▶ [What you should do]
Take each line from the material below that includes the string "équilibrée" and copy it.

▶ [Information given]
[Start of Attachment]

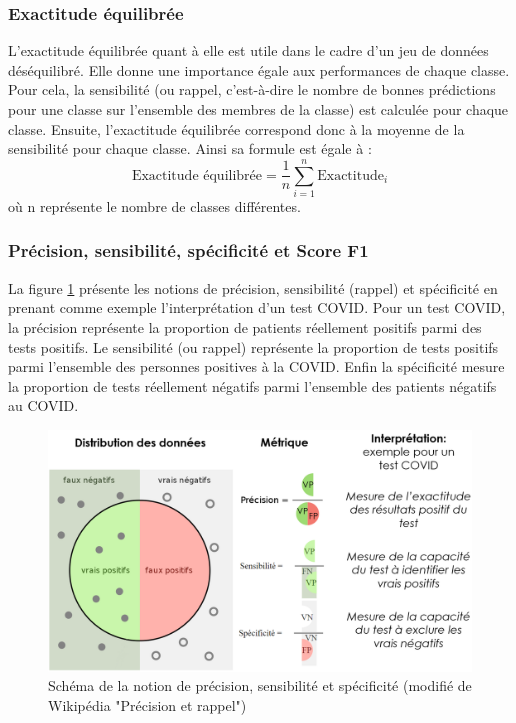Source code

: \subsubsection{Exactitude équilibrée}
L'exactitude équilibrée quant à elle est utile dans le cadre d'un jeu de données déséquilibré. Elle donne une importance égale aux performances de chaque classe. Pour cela, la sensibilité (ou rappel, c'est-à-dire le nombre de bonnes prédictions pour une classe sur l'ensemble des membres de la classe) est calculée pour chaque classe. Ensuite, l'exactitude équilibrée correspond donc à la moyenne de la sensibilité pour chaque classe. Ainsi sa formule est égale à :
\[ \text{Exactitude équilibrée} = \frac{1}{n} \sum_{i=1}^{n} \text{Exactitude}_i \] où n représente le nombre de classes différentes.

\subsubsection{Précision, sensibilité, spécificité et Score F1}
La figure \ref{fig:prec_recall_spec} présente les notions de précision, sensibilité (rappel) et spécificité en prenant comme exemple l'interprétation d'un test COVID. Pour un test COVID, la précision représente la proportion de patients réellement positifs parmi des tests positifs. Le sensibilité (ou rappel) représente la proportion de tests positifs parmi l'ensemble des personnes positives à la COVID. Enfin la spécificité mesure la proportion de tests réellement négatifs parmi l'ensemble des patients négatifs au COVID.

\begin{figure}[!ht]
 \centering
 \includegraphics[width=1\textwidth]{figures/prec_recall.png}
 \caption[Précision, sensibilité et spécificité]{Schéma de la notion de précision, sensibilité et spécificité (modifié de Wikipédia "Précision et rappel")}
 \label{fig:prec_recall_spec}
\end{figure}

[End of Attachment]

▶ [Worked solution]
: \subsubsection{Exactitude équilibrée}
L'exactitude équilibrée quant à elle est utile dans le cadre d'un jeu de données déséquilibré. Elle donne une importance égale aux performances de chaque classe. Pour cela, la sensibilité (ou rappel, c'est-à-dire le nombre de bonnes prédictions pour une classe sur l'ensemble des membres de la classe) est calculée pour chaque classe. Ensuite, l'exactitude équilibrée correspond donc à la moyenne de la sensibilité pour chaque classe. Ainsi sa formule est égale à :
\[ \text{Exactitude équilibrée} = \frac{1}{n} \sum_{i=1}^{n} \text{Exactitude}_i \] où n représente le nombre de classes différentes.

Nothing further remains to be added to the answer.